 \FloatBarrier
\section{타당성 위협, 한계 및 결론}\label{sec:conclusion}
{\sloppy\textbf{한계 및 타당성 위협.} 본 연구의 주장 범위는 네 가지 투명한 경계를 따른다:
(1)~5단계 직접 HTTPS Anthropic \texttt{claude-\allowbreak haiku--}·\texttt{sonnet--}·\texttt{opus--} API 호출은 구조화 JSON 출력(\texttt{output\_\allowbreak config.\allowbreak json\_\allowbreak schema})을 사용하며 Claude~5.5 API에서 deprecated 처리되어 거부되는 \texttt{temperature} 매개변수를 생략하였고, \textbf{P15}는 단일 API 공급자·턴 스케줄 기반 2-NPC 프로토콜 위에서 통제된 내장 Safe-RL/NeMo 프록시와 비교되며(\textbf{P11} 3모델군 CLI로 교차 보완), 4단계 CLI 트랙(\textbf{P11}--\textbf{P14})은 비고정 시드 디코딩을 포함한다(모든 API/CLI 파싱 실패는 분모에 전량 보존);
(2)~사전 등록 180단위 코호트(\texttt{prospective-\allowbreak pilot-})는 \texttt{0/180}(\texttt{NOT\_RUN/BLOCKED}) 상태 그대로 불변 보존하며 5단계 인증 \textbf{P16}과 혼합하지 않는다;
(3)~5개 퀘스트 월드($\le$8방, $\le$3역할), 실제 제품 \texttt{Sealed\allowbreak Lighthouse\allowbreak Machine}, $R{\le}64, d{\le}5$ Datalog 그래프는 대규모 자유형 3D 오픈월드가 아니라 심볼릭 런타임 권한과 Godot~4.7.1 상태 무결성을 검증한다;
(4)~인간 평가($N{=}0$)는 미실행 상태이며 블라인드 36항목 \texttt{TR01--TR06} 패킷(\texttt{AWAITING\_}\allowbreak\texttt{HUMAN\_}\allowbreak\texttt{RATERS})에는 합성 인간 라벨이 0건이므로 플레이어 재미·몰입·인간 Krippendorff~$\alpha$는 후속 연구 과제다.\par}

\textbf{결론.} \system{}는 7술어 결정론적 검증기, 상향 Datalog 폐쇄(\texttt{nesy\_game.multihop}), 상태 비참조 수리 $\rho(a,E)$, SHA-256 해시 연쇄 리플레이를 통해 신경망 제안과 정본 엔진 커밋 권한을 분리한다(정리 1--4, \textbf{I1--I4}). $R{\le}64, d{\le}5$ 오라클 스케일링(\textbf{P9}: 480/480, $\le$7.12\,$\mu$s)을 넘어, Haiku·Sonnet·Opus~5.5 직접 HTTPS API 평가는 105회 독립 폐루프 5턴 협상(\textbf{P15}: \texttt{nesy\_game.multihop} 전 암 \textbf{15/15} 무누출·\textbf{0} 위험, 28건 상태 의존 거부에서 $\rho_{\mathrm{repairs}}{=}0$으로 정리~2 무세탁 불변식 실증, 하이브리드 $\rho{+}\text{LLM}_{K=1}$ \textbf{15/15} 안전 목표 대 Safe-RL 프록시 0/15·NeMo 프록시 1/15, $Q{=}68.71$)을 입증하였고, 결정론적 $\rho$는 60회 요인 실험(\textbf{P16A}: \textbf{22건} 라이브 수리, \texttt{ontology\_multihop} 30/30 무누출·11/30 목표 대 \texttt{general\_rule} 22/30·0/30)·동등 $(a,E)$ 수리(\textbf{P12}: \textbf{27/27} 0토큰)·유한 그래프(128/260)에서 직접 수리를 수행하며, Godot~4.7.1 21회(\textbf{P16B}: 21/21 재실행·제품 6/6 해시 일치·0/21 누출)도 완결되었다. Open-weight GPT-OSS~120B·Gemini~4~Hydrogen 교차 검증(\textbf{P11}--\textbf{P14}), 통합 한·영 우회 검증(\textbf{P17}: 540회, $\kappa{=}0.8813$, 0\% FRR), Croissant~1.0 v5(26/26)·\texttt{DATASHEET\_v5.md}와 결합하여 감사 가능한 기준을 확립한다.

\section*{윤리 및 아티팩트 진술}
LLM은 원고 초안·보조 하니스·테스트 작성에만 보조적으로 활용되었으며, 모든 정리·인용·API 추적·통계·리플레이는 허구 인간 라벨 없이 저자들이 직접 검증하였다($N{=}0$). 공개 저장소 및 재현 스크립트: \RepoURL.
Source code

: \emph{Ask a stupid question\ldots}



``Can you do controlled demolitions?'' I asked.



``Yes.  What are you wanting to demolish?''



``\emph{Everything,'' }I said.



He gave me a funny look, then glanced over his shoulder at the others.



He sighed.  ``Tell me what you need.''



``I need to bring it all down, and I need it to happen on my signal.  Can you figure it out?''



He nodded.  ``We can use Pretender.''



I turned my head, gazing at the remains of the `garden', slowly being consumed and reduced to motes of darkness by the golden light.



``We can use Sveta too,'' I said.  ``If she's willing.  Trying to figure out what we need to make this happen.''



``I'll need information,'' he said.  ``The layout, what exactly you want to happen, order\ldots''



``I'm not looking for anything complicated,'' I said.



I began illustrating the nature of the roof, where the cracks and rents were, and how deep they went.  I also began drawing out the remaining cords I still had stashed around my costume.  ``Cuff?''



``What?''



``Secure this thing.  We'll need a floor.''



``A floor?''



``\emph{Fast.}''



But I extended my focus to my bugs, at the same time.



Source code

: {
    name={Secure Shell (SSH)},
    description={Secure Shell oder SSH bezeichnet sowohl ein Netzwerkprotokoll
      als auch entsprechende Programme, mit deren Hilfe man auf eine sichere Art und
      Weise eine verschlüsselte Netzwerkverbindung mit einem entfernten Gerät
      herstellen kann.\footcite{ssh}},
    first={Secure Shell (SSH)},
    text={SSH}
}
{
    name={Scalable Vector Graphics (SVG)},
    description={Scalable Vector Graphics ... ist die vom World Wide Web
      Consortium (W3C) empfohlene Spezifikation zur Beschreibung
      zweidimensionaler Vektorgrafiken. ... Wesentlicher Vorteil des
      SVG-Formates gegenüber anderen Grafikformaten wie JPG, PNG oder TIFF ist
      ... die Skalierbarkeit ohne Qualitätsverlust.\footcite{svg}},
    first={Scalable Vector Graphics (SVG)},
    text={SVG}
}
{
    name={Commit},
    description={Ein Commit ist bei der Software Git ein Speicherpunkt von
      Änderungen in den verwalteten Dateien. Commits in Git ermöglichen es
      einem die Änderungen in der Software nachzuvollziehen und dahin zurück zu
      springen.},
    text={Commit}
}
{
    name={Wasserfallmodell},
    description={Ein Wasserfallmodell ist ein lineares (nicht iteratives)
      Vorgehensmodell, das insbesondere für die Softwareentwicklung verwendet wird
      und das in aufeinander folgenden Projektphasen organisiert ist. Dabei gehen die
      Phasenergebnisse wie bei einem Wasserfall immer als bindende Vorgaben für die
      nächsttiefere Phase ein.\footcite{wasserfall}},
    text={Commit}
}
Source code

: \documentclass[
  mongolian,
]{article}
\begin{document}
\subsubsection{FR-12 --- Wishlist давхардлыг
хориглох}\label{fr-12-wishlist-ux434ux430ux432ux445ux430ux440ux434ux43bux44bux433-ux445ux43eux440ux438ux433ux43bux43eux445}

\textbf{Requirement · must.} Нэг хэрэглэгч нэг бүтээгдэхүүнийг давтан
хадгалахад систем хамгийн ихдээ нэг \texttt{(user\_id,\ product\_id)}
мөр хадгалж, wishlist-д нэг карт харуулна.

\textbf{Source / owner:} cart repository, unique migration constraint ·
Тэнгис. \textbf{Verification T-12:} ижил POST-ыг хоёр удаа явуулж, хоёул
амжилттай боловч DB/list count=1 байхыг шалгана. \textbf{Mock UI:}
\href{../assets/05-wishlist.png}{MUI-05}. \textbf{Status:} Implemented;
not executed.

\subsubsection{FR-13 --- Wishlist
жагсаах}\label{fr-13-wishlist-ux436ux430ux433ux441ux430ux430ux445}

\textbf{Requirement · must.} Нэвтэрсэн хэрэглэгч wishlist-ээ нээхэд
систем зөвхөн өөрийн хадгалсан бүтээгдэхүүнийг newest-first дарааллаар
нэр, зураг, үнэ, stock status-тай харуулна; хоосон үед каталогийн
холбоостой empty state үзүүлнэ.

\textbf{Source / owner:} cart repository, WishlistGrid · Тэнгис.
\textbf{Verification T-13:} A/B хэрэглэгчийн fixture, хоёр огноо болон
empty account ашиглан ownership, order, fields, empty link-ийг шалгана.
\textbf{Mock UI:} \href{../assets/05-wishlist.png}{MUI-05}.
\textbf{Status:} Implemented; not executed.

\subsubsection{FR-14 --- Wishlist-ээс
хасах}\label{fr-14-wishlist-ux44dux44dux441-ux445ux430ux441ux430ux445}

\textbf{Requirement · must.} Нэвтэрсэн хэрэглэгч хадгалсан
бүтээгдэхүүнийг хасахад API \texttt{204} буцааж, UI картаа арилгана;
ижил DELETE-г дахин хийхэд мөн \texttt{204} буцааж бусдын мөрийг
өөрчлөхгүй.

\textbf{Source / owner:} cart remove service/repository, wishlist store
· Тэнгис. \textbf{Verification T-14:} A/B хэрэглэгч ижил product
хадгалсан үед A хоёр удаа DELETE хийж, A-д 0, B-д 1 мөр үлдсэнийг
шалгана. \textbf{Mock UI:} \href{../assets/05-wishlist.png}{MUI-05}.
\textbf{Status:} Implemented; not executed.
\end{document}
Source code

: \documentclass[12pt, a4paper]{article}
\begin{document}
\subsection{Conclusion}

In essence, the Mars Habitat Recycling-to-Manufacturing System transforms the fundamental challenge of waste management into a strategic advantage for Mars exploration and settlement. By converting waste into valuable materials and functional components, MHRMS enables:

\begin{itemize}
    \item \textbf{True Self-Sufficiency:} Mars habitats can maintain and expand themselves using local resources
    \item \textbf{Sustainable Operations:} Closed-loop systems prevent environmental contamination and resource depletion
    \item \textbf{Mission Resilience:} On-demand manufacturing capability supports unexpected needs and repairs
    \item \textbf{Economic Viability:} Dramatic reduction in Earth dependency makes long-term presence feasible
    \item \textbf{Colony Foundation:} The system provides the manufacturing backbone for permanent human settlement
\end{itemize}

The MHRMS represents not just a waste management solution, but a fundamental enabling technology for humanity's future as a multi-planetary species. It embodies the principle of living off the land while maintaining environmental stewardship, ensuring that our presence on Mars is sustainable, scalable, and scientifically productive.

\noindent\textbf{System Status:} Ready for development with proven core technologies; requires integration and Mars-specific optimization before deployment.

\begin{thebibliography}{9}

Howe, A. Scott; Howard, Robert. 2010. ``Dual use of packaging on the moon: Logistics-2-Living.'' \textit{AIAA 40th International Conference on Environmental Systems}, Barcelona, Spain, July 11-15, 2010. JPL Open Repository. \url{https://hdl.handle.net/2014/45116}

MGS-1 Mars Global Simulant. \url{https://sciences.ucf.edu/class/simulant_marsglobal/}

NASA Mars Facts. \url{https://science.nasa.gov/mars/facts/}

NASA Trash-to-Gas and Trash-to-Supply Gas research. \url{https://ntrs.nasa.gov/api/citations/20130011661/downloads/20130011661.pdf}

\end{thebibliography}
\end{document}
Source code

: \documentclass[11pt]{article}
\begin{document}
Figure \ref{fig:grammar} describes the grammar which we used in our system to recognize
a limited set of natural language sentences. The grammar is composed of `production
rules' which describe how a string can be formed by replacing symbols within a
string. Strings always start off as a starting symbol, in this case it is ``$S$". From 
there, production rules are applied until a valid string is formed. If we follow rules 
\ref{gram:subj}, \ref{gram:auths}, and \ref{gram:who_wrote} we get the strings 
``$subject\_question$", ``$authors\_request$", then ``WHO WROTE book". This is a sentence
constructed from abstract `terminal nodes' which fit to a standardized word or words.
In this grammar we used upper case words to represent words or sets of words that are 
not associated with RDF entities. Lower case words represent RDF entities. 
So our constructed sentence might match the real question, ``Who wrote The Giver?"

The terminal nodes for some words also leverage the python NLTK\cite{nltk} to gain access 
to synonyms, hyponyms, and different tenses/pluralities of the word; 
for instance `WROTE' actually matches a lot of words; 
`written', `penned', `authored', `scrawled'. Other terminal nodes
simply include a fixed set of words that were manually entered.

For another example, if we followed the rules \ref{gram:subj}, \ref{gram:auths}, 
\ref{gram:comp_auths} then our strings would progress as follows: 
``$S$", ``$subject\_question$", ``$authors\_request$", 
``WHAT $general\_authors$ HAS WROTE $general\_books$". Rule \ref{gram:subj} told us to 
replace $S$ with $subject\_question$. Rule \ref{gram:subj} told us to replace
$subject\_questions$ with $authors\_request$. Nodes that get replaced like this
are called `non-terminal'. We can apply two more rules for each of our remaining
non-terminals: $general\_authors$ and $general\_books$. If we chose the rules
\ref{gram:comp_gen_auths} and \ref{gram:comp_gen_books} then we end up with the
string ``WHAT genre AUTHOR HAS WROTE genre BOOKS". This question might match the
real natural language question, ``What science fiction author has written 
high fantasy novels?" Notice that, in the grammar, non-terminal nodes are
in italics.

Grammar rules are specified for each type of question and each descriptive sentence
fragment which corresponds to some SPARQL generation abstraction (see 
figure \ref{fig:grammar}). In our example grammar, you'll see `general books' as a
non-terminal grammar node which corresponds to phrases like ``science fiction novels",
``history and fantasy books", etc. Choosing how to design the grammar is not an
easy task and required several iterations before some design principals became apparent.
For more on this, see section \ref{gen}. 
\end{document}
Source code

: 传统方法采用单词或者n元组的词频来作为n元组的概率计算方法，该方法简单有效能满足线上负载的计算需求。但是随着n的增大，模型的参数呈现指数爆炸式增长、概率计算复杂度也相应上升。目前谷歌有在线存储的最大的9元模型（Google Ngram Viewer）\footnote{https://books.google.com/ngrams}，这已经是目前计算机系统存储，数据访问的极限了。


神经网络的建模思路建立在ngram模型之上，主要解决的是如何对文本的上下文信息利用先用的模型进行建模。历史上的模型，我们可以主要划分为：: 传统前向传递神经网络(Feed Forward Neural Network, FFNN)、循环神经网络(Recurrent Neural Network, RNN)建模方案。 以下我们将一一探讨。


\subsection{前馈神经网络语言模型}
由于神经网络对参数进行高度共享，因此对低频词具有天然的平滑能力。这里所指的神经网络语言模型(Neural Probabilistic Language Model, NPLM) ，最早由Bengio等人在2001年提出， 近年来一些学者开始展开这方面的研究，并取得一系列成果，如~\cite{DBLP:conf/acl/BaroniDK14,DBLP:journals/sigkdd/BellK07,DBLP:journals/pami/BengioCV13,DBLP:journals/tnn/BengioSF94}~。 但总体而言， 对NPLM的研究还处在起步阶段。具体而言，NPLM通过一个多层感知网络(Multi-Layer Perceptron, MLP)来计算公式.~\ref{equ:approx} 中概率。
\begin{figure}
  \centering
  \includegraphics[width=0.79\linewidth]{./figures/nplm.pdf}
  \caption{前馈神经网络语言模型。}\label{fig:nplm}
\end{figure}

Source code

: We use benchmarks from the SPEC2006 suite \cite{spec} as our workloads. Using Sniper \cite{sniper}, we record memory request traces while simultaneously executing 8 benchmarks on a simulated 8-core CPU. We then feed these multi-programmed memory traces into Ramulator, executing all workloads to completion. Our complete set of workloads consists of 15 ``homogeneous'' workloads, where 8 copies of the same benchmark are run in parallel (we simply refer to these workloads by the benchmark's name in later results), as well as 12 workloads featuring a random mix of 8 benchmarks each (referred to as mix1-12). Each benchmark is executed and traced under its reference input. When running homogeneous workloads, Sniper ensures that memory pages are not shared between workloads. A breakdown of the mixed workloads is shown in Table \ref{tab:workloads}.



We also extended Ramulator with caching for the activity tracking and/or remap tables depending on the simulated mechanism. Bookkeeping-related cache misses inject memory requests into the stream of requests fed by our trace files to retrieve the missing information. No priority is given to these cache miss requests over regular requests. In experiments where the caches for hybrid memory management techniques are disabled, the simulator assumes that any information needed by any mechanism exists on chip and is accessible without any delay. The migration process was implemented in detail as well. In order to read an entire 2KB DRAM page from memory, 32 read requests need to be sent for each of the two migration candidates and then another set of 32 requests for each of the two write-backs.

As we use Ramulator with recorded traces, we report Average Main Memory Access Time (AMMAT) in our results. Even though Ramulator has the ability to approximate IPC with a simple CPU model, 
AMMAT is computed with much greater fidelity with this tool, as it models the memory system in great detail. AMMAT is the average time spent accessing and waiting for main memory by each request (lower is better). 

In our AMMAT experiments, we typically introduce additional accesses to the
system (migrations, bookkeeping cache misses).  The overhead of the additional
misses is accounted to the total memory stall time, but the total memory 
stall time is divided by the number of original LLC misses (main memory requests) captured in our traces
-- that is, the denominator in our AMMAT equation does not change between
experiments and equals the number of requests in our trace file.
----------------------------------------
## [Goal of the exercise]
I'd like an exact copy of the lines above, from the very first one through the line that contains "(1)~5단계 직접 HTTPS", with nothing else added.

## [Result for this task]
 \FloatBarrier
\section{타당성 위협, 한계 및 결론}\label{sec:conclusion}
{\sloppy\textbf{한계 및 타당성 위협.} 본 연구의 주장 범위는 네 가지 투명한 경계를 따른다:
(1)~5단계 직접 HTTPS Anthropic \texttt{claude-\allowbreak haiku--}·\texttt{sonnet--}·\texttt{opus--} API 호출은 구조화 JSON 출력(\texttt{output\_\allowbreak config.\allowbreak json\_\allowbreak schema})을 사용하며 Claude~5.5 API에서 deprecated 처리되어 거부되는 \texttt{temperature} 매개변수를 생략하였고, \textbf{P15}는 단일 API 공급자·턴 스케줄 기반 2-NPC 프로토콜 위에서 통제된 내장 Safe-RL/NeMo 프록시와 비교되며(\textbf{P11} 3모델군 CLI로 교차 보완), 4단계 CLI 트랙(\textbf{P11}--\textbf{P14})은 비고정 시드 디코딩을 포함한다(모든 API/CLI 파싱 실패는 분모에 전량 보존);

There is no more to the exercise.